Could you copy each line of the listing that holds "estética"?
<<<<
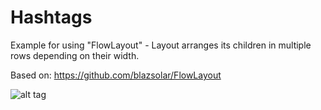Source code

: # Hashtags
Example for using "FlowLayout" - Layout arranges its children in multiple rows depending on their width.

Based on: https://github.com/blazsolar/FlowLayout

![alt tag](https://cloud.githubusercontent.com/assets/4125349/11828874/f5962cf8-a3a0-11e5-854f-72f2632d8299.png)
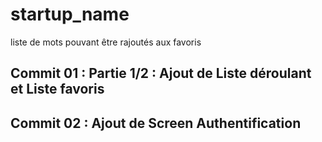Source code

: # startup_name

liste de mots pouvant être rajoutés aux favoris

## Commit 01 : Partie 1/2 : Ajout de Liste déroulant et Liste favoris











## Commit 02 : Ajout de Screen Authentification
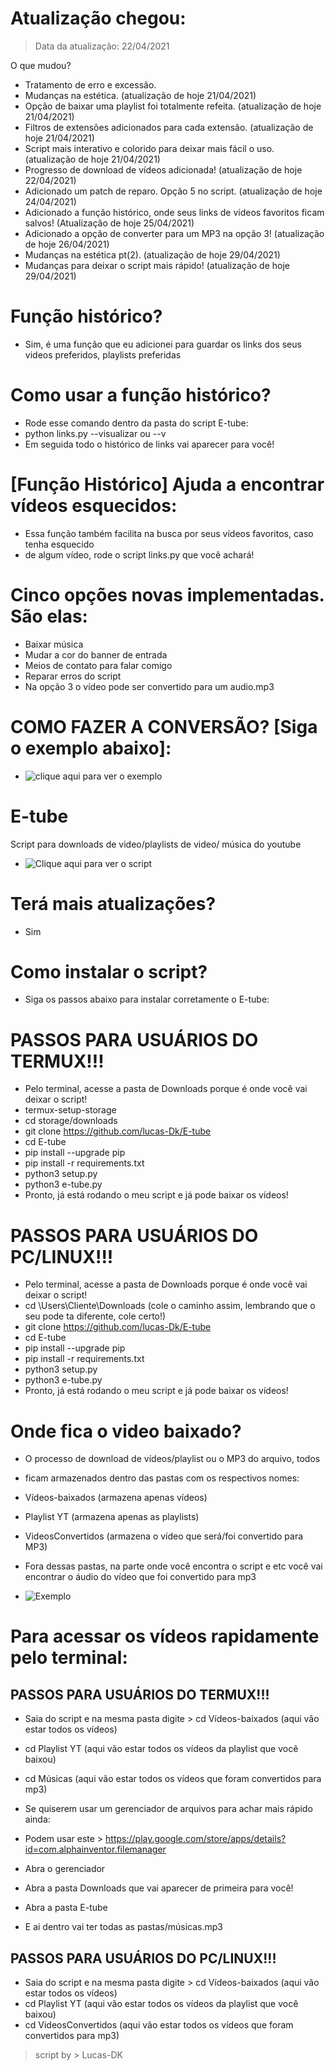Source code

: # Atualização chegou:
> Data da atualização: 22/04/2021

O que mudou?

- Tratamento de erro e excessão.
- Mudanças na estética. (atualização de hoje 21/04/2021)
- Opção de baixar uma playlist foi totalmente refeita. (atualização de hoje 21/04/2021)
- Filtros de extensões adicionados para cada extensão. (atualização de hoje 21/04/2021)
- Script mais interativo e colorido para deixar mais fácil o uso. (atualização de hoje 21/04/2021)
- Progresso de download de vídeos adicionada! (atualização de hoje 22/04/2021)
- Adicionado um patch de reparo. Opção 5 no script. (atualização de hoje 24/04/2021)
- Adicionado a função histórico, onde seus links de vídeos favoritos ficam salvos! (Atualização de hoje 25/04/2021)
- Adicionado a opção de converter para um MP3 na opção 3! (atualização de hoje 26/04/2021)
- Mudanças na estética pt(2). (atualização de hoje 29/04/2021)
- Mudanças para deixar o script mais rápido! (atualização de hoje 29/04/2021)


# Função histórico?
- Sim, é uma função que eu adicionei para guardar os links dos seus videos preferidos, playlists preferidas

# Como usar a função histórico?

- Rode esse comando dentro da pasta do script E-tube:
- python links.py --visualizar ou --v
- Em seguida todo o histórico de links vai aparecer para você!

# [Função Histórico] Ajuda a encontrar vídeos esquecidos:
- Essa função também facilita na busca por seus vídeos favoritos, caso tenha esquecido
- de algum vídeo, rode o script links.py que você achará!
 
# Cinco opções novas implementadas. São elas:

- Baixar música
- Mudar a cor do banner de entrada
- Meios de contato para falar comigo
- Reparar erros do script
- Na opção 3 o vídeo pode ser convertido para um audio.mp3

# COMO FAZER A CONVERSÃO? [Siga o exemplo abaixo]:

- ![clique aqui para ver o exemplo](https://user-images.githubusercontent.com/69327287/116332575-670a3a80-a7a8-11eb-9cd0-9caa88bf341d.png)

# E-tube
Script para downloads de video/playlists de video/ música do youtube

- ![Clique aqui para ver o script](https://user-images.githubusercontent.com/69327287/116332915-fc0d3380-a7a8-11eb-883c-f403b46f2bb5.png)


# Terá mais atualizações?
- Sim


# Como instalar o script?
- Siga os passos abaixo para instalar corretamente o E-tube:


# PASSOS PARA USUÁRIOS DO TERMUX!!!

- Pelo terminal, acesse a pasta de Downloads porque é onde você vai deixar o script!
- termux-setup-storage
- cd storage/downloads
- git clone https://github.com/lucas-Dk/E-tube
- cd E-tube
- pip install --upgrade pip
- pip install -r requirements.txt
- python3 setup.py
- python3 e-tube.py
- Pronto, já está rodando o meu script e já pode baixar os vídeos!

# PASSOS PARA USUÁRIOS DO PC/LINUX!!!

- Pelo terminal, acesse a pasta de Downloads porque é onde você vai deixar o script!
- cd \Users\Cliente\Downloads (cole o caminho assim, lembrando que o seu pode ta diferente, cole certo!)
- git clone https://github.com/lucas-Dk/E-tube
- cd E-tube
- pip install --upgrade pip
- pip install -r requirements.txt
- python3 setup.py
- python3 e-tube.py
- Pronto, já está rodando o meu script e já pode baixar os vídeos!

# Onde fica o video baixado?

- O processo de download de vídeos/playlist ou o MP3 do arquivo, todos
- ficam armazenados dentro das pastas com os respectivos nomes:
- Vídeos-baixados (armazena apenas vídeos)
- Playlist YT (armazena apenas as playlists)
- VideosConvertidos (armazena o vídeo que será/foi convertido para MP3)
- Fora dessas pastas, na parte onde você encontra o script e etc
você vai encontrar o áudio do vídeo que foi convertido para mp3

- ![Exemplo](https://user-images.githubusercontent.com/69327287/116333196-7047d700-a7a9-11eb-9494-c5a098982baf.png)


# Para acessar os vídeos rapidamente pelo terminal:

## PASSOS PARA USUÁRIOS DO TERMUX!!!
- Saia do script e na mesma pasta digite > cd Vídeos-baixados (aqui vão estar todos os vídeos)
- cd Playlist YT (aqui vão estar todos os vídeos da playlist que você baixou)
- cd Músicas (aqui vão estar todos os vídeos que foram convertidos para mp3)
- Se quiserem usar um gerenciador de arquivos para achar mais rápido ainda:
- Podem usar este > https://play.google.com/store/apps/details?id=com.alphainventor.filemanager

- Abra o gerenciador
- Abra a pasta Downloads que vai aparecer de primeira para você!
- Abra a pasta E-tube
- E ai dentro vai ter todas as pastas/músicas.mp3

## PASSOS PARA USUÁRIOS DO PC/LINUX!!!

- Saia do script e na mesma pasta digite > cd Vídeos-baixados (aqui vão estar todos os vídeos)
- cd Playlist YT (aqui vão estar todos os vídeos da playlist que você baixou)
- cd VideosConvertidos (aqui vão estar todos os vídeos que foram convertidos para mp3)





> script by > Lucas-DK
>>>>
*Result of this exercise*
- Mudanças na estética. (atualização de hoje 21/04/2021)
- Mudanças na estética pt(2). (atualização de hoje 29/04/2021)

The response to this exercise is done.